**Exercise brief**
Only lines holding the word "sure" should be copied from the material.

**Data for analysis**
⟨

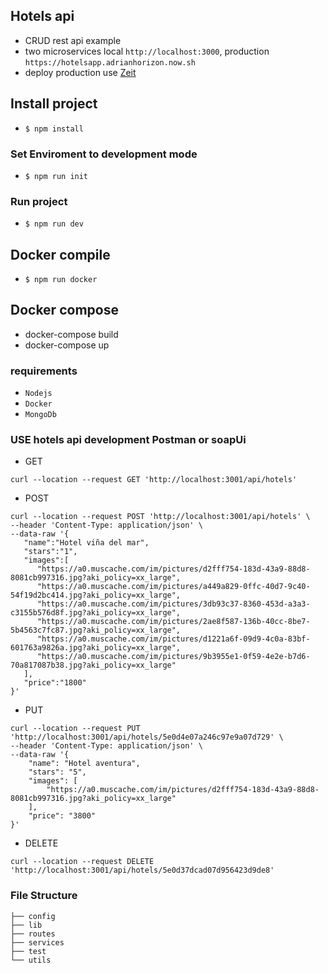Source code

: ## Hotels api

- CRUD rest api example 
- two microservices local `http://localhost:3000`, production `https://hotelsapp.adrianhorizon.now.sh`
- deploy production use [Zeit](Zeit.co)

## Install project

- `$ npm install`

### Set Enviroment to development mode

- `$ npm run init`

### Run project

- `$ npm run dev`

## Docker compile

- `$ npm run docker`

## Docker compose

- docker-compose build
- docker-compose up

### requirements

- `Nodejs`
- `Docker`
- `MongoDb`

### USE hotels api development Postman or soapUi

- GET 
```
curl --location --request GET 'http://localhost:3001/api/hotels'
```

- POST
```
curl --location --request POST 'http://localhost:3001/api/hotels' \
--header 'Content-Type: application/json' \
--data-raw '{
   "name":"Hotel viña del mar",
   "stars":"1",
   "images":[
      "https://a0.muscache.com/im/pictures/d2fff754-183d-43a9-88d8-8081cb997316.jpg?aki_policy=xx_large",
      "https://a0.muscache.com/im/pictures/a449a829-0ffc-40d7-9c40-54f19d2bc414.jpg?aki_policy=xx_large",
      "https://a0.muscache.com/im/pictures/3db93c37-8360-453d-a3a3-c3155b576d8f.jpg?aki_policy=xx_large",
      "https://a0.muscache.com/im/pictures/2ae8f587-136b-40cc-8be7-5b4563c7fc87.jpg?aki_policy=xx_large",
      "https://a0.muscache.com/im/pictures/d1221a6f-09d9-4c0a-83bf-601763a9826a.jpg?aki_policy=xx_large",
      "https://a0.muscache.com/im/pictures/9b3955e1-0f59-4e2e-b7d6-70a817087b38.jpg?aki_policy=xx_large"
   ],
   "price":"1800"
}'
```

- PUT
```
curl --location --request PUT 'http://localhost:3001/api/hotels/5e0d4e07a246c97e9a07d729' \
--header 'Content-Type: application/json' \
--data-raw '{
    "name": "Hotel aventura",
    "stars": "5",
    "images": [
        "https://a0.muscache.com/im/pictures/d2fff754-183d-43a9-88d8-8081cb997316.jpg?aki_policy=xx_large"
    ],
    "price": "3800"
}'
```

- DELETE
```
curl --location --request DELETE 'http://localhost:3001/api/hotels/5e0d37dcad07d956423d9de8'
```

### File Structure

```
├── config
├── lib
├── routes
├── services
├── test
└── utils
```

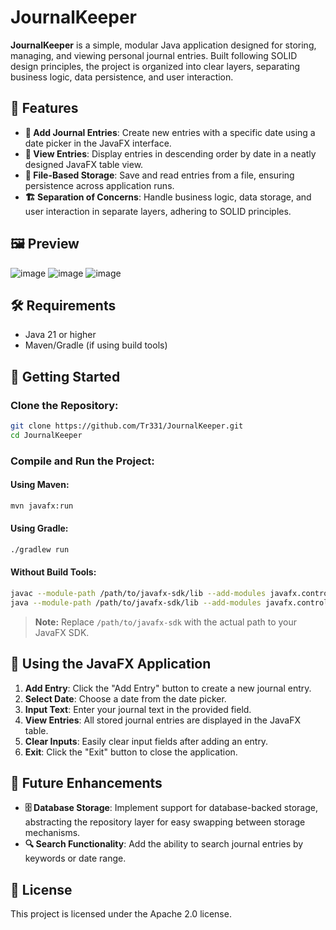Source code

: # JournalKeeper

**JournalKeeper** is a simple, modular Java application designed for storing, managing, and viewing personal journal entries. Built following SOLID design principles, the project is organized into clear layers, separating business logic, data persistence, and user interaction.

## 🌟 Features

- **📝 Add Journal Entries**: Create new entries with a specific date using a date picker in the JavaFX interface.
- **👀 View Entries**: Display entries in descending order by date in a neatly designed JavaFX table view.
- **💾 File-Based Storage**: Save and read entries from a file, ensuring persistence across application runs.
- **🏗️ Separation of Concerns**: Handle business logic, data storage, and user interaction in separate layers, adhering to SOLID principles.

## 🖼️ Preview

![image](https://github.com/user-attachments/assets/8e2898dc-0ba9-4d5f-85c5-65b1a45874f5)
![image](https://github.com/user-attachments/assets/e7e59c27-2b90-4d03-bad0-54447f2dcf1f)
![image](https://github.com/user-attachments/assets/5caa99b6-335b-4c9c-a21a-298724c7377b)


## 🛠️ Requirements

- Java 21 or higher
- Maven/Gradle (if using build tools)

## 🚀 Getting Started

### Clone the Repository:

```bash
git clone https://github.com/Tr331/JournalKeeper.git
cd JournalKeeper
```

### Compile and Run the Project:

#### Using Maven:

```bash
mvn javafx:run
```

#### Using Gradle:

```bash
./gradlew run
```

#### Without Build Tools:

```bash
javac --module-path /path/to/javafx-sdk/lib --add-modules javafx.controls -d bin src/main/java/com/journalkeeper/App.java
java --module-path /path/to/javafx-sdk/lib --add-modules javafx.controls -cp bin com.journalkeeper.App
```

> **Note:** Replace `/path/to/javafx-sdk` with the actual path to your JavaFX SDK.

## 📱 Using the JavaFX Application

1. **Add Entry**: Click the "Add Entry" button to create a new journal entry.
2. **Select Date**: Choose a date from the date picker.
3. **Input Text**: Enter your journal text in the provided field.
4. **View Entries**: All stored journal entries are displayed in the JavaFX table.
5. **Clear Inputs**: Easily clear input fields after adding an entry.
6. **Exit**: Click the "Exit" button to close the application.

## 🔮 Future Enhancements

- **🗄️ Database Storage**: Implement support for database-backed storage, abstracting the repository layer for easy swapping between storage mechanisms.
- **🔍 Search Functionality**: Add the ability to search journal entries by keywords or date range.

## 📄 License

This project is licensed under the Apache 2.0 license.
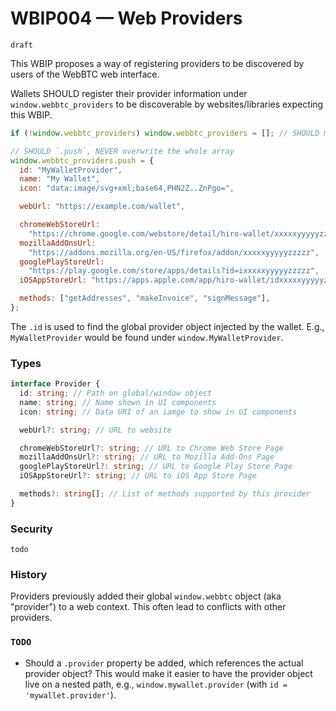 # WBIP004 — Web Providers

`draft`

This WBIP proposes a way of registering providers to be discovered by users of the WebBTC web interface.

Wallets SHOULD register their provider information under `window.webbtc_providers` to be discoverable by websites/libraries expecting this WBIP.

```js
if (!window.webbtc_providers) window.webbtc_providers = []; // SHOULD make sure the array exists

// SHOULD `.push`, NEVER overwrite the whole array
window.webbtc_providers.push = {
  id: "MyWalletProvider",
  name: "My Wallet",
  icon: "data:image/svg+xml;base64,PHN2Z..ZnPgo=",

  webUrl: "https://example.com/wallet",

  chromeWebStoreUrl:
    "https://chrome.google.com/webstore/detail/hiro-wallet/xxxxxyyyyyzzzzz",
  mozillaAddOnsUrl:
    "https://addons.mozilla.org/en-US/firefox/addon/xxxxxyyyyyzzzzz",
  googlePlayStoreUrl:
    "https://play.google.com/store/apps/details?id=ixxxxxyyyyyzzzzz",
  iOSAppStoreUrl: "https://apps.apple.com/app/hiro-wallet/idxxxxxyyyyyzzzzz",

  methods: ["getAddresses", "makeInvoice", "signMessage"],
};
```

The `.id` is used to find the global provider object injected by the wallet.
E.g., `MyWalletProvider` would be found under `window.MyWalletProvider`.

### Types

```ts
interface Provider {
  id: string; // Path on global/window object
  name: string; // Name shown in UI components
  icon: string; // Data URI of an iamge to show in UI components

  webUrl?: string; // URL to website

  chromeWebStoreUrl?: string; // URL to Chrome Web Store Page
  mozillaAddOnsUrl?: string; // URL to Mozilla Add-Ons Page
  googlePlayStoreUrl?: string; // URL to Google Play Store Page
  iOSAppStoreUrl?: string; // URL to iOS App Store Page

  methods?: string[]; // List of methods supported by this provider
}
```

### Security

`todo`

### History

Providers previously added their global `window.webbtc` object (aka "provider") to a web context. This often lead to conflicts with other providers.

### `TODO`

- Should a `.provider` property be added, which references the actual provider object?
  This would make it easier to have the provider object live on a nested path, e.g., `window.mywallet.provider` (with `id = 'mywallet.provider'`).
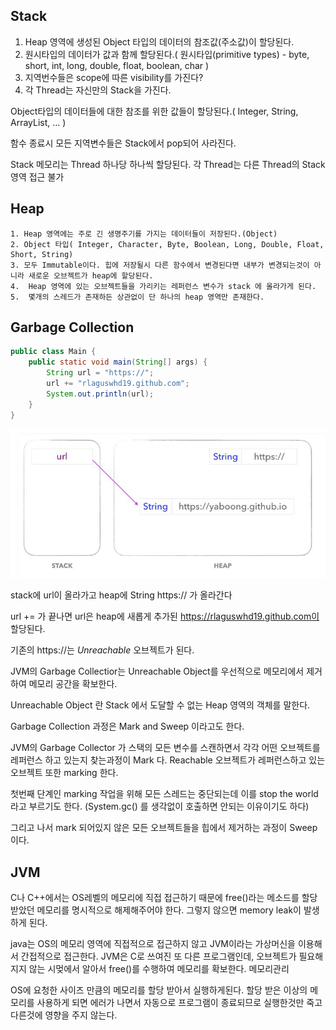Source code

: ## Stack

1. Heap 영역에 생성된 Object 타입의 데이터의 참조값(주소값)이 할당된다.
2. 원시타입의 데이터가 값과 함께 할당된다.( 원시타입(primitive types) - byte, short, int, long, double, float, boolean, char )
3. 지역번수들은 scope에 따른 visibility를 가진다?
4. 각 Thread는 자신만의 Stack을 가진다.



Object타입의 데이터들에 대한 참조를 위한 값들이 할당된다.( Integer, String, ArrayList, ... )

함수 종료시 모든 지역변수들은 Stack에서 pop되어 사라진다.

Stack 메모리는 Thread 하나당 하나씩 할당된다. 각 Thread는 다른 Thread의 Stack영역 접근 불가



## Heap

	1. Heap 영역에는 주로 긴 생명주기를 가지는 데이터들이 저장된다.(Object)
 	2. Object 타입( Integer, Character, Byte, Boolean, Long, Double, Float, Short, String)
 	3. 모두 Immutable이다. 힙에 저장될시 다른 함수에서 변경된다면 내부가 변경되는것이 아니라 새로운 오브젝트가 heap에 할당된다.
 	4.  Heap 영역에 있는 오브젝트들을 가리키는 레퍼런스 변수가 stack 에 올라가게 된다. 
 	5.  몇개의 스레드가 존재하든 상관없이 단 하나의 heap 영역만 존재한다. 



## Garbage Collection

```java
public class Main {
    public static void main(String[] args) {
        String url = "https://";
        url += "rlaguswhd19.github.com";
        System.out.println(url);
    }
}
```

![stack_heap](./asset/stack_heap.JPG)

stack에 url이 올라가고 heap에 String https:// 가 올라간다

url += 가 끝나면 url은 heap에 새롭게 추가된 https://rlaguswhd19.github.com이 할당된다.

기존의 https://는 *Unreachable* 오브젝트가 된다.

JVM의 Garbage Collectior는 Unreachable Object를 우선적으로 메모리에서 제거하여 메모리 공간을 확보한다. 



 Unreachable Object 란 Stack 에서 도달할 수 없는 Heap 영역의 객체를 말한다.



Garbage Collection 과정은 Mark and Sweep 이라고도 한다. 

JVM의 Garbage Collector 가 스택의 모든 변수를 스캔하면서 각각 어떤 오브젝트를 레퍼런스 하고 있는지 찾는과정이 Mark 다. Reachable 오브젝트가 레퍼런스하고 있는 오브젝트 또한 marking 한다. 

첫번째 단계인 marking 작업을 위해 모든 스레드는 중단되는데 이를 stop the world 라고 부르기도 한다. (System.gc() 를 생각없이 호출하면 안되는 이유이기도 하다)

그리고 나서 mark 되어있지 않은 모든 오브젝트들을 힙에서 제거하는 과정이 Sweep 이다.



## JVM

C나 C++에서는 OS레벨의 메모리에 직접 접근하기 때문에 free()라는 메소드를 할당받았던 메모리를 명시적으로 해제해주어야 한다. 그렇지 않으면 memory leak이 발생하게 된다.

java는 OS의 메모리 영역에 직접적으로 접근하지 않고 JVM이라는 가상머신을 이용해서 간접적으로 접근한다. JVM은 C로 쓰여진 또 다른 프로그램인데, 오브젝트가 필요해지지 않는 시멎에서 알아서 free()를 수행하여 메모리를 확보한다. 메모리관리



OS에 요청한 사이즈 만큼의 메모리를 할당 받아서 실행하게된다. 할당 받은 이상의 메모리를 사용하게 되면 에러가 나면서 자동으로 프로그램이 종료되므로 실행한것만 죽고 다른것에 영향을 주지 않는다.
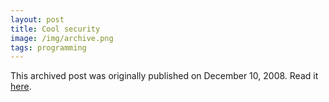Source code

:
 ```yaml
---
layout: post
title: Cool security
image: /img/archive.png
tags: programming
---
```

This archived post was originally published on December 10, 2008. Read it [here](/alex.ciobanu.org/index49b1.html).
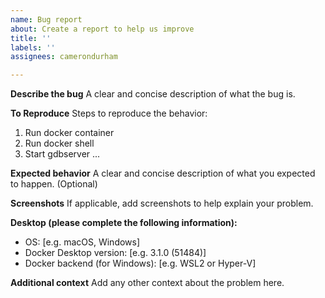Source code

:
 ```yaml
---
name: Bug report
about: Create a report to help us improve
title: ''
labels: ''
assignees: camerondurham

---
```


**Describe the bug**
A clear and concise description of what the bug is.

**To Reproduce**
Steps to reproduce the behavior:
1. Run docker container
2. Run docker shell
3. Start gdbserver
...

**Expected behavior**
A clear and concise description of what you expected to happen. (Optional)

**Screenshots**
If applicable, add screenshots to help explain your problem.

**Desktop (please complete the following information):**
 - OS: [e.g. macOS, Windows]
 - Docker Desktop version: [e.g. 3.1.0 (51484)]
 - Docker backend (for Windows): [e.g. WSL2 or Hyper-V]

**Additional context**
Add any other context about the problem here.
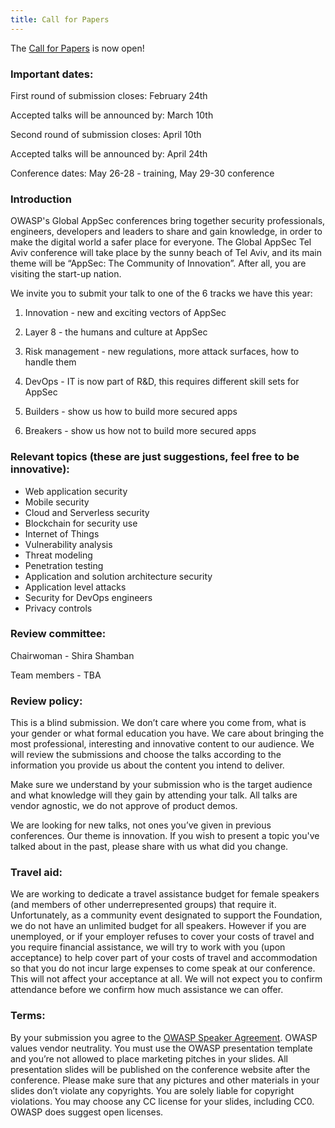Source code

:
 ```yaml
---
title: Call for Papers 
---
```

The <a href="https://owasp.submittable.com/submit/132865/global-appsec-tel-aviv-2019-call-for-papers" target="_blank">Call for Papers</a> is now open!

### Important dates:

First round of submission closes: February 24th

Accepted talks will be announced by: March 10th

Second round of submission closes: April 10th

Accepted talks will be announced by: April 24th

Conference dates: May 26-28 - training, May 29-30 conference

### Introduction

OWASP's Global AppSec conferences bring together security professionals, engineers, developers and leaders to share and gain knowledge, in order to make the digital world a safer place for everyone. The Global AppSec Tel Aviv conference will take place by the sunny beach of Tel Aviv, and its main theme will be “AppSec: The Community of Innovation”. After all, you are visiting the start-up nation.

We invite you to submit your talk to one of the 6 tracks we have this year:

1. Innovation - new and exciting vectors of AppSec

2. Layer 8 - the humans and culture at AppSec 

3. Risk management - new regulations, more attack surfaces, how to handle them

4. DevOps - IT is now part of R&D, this requires different skill sets for AppSec

5. Builders - show us how to build more secured apps

6. Breakers - show us how not to build more secured apps

### Relevant topics (these are just suggestions, feel free to be innovative):

* Web application security
* Mobile security
* Cloud and Serverless security
* Blockchain for security use
* Internet of Things
* Vulnerability analysis
* Threat modeling
* Penetration testing
* Application and solution architecture security
* Application level attacks
* Security for DevOps engineers
* Privacy controls

### Review committee:

Chairwoman - Shira Shamban

Team members - TBA

### Review policy:

This is a blind submission. We don’t care where you come from, what is your gender or what formal education you have. We care about bringing the most professional, interesting and innovative content to our audience. We will review the submissions and choose the talks according to the information you provide us about the content you intend to deliver.  

Make sure we understand by your submission who is the target audience and what knowledge will they gain by attending your talk. All talks are vendor agnostic, we do not approve of product demos.

We are looking for new talks, not ones you’ve given in previous conferences. Our theme is innovation. If you wish to present a topic you've talked about in the past, please share with us what did you change.

### Travel aid:

We are working to dedicate a travel assistance budget for female speakers (and members of other underrepresented groups) that require it. 
Unfortunately, as a community event designated to support the Foundation, we do not have an unlimited budget for all speakers. However if you are unemployed, or if your employer refuses to cover your costs of travel and you require financial assistance, we will try to work with you (upon acceptance) to help cover part of your costs of travel and accommodation so that you do not incur large expenses to come speak at our conference. 
This will not affect your acceptance at all. We will not expect you to confirm attendance before we confirm how much assistance we can offer. 

### Terms:

By your submission you agree to the [OWASP Speaker Agreement](docs/Speaker_Agreement.pdf). OWASP values vendor neutrality. You must use the OWASP presentation template and you’re not allowed to place marketing pitches in your slides. All presentation slides will be published on the conference website after the conference. Please make sure that any pictures and other materials in your slides don’t violate any copyrights. You are solely liable for copyright violations. You may choose any CC license for your slides, including CC0. OWASP does suggest open licenses.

⟩

**The answer**
if (!window.webbtc_providers) window.webbtc_providers = []; // SHOULD make sure the array exists
Make sure we understand by your submission who is the target audience and what knowledge will they gain by attending your talk. All talks are vendor agnostic, we do not approve of product demos.
By your submission you agree to the [OWASP Speaker Agreement](docs/Speaker_Agreement.pdf). OWASP values vendor neutrality. You must use the OWASP presentation template and you’re not allowed to place marketing pitches in your slides. All presentation slides will be published on the conference website after the conference. Please make sure that any pictures and other materials in your slides don’t violate any copyrights. You are solely liable for copyright violations. You may choose any CC license for your slides, including CC0. OWASP does suggest open licenses.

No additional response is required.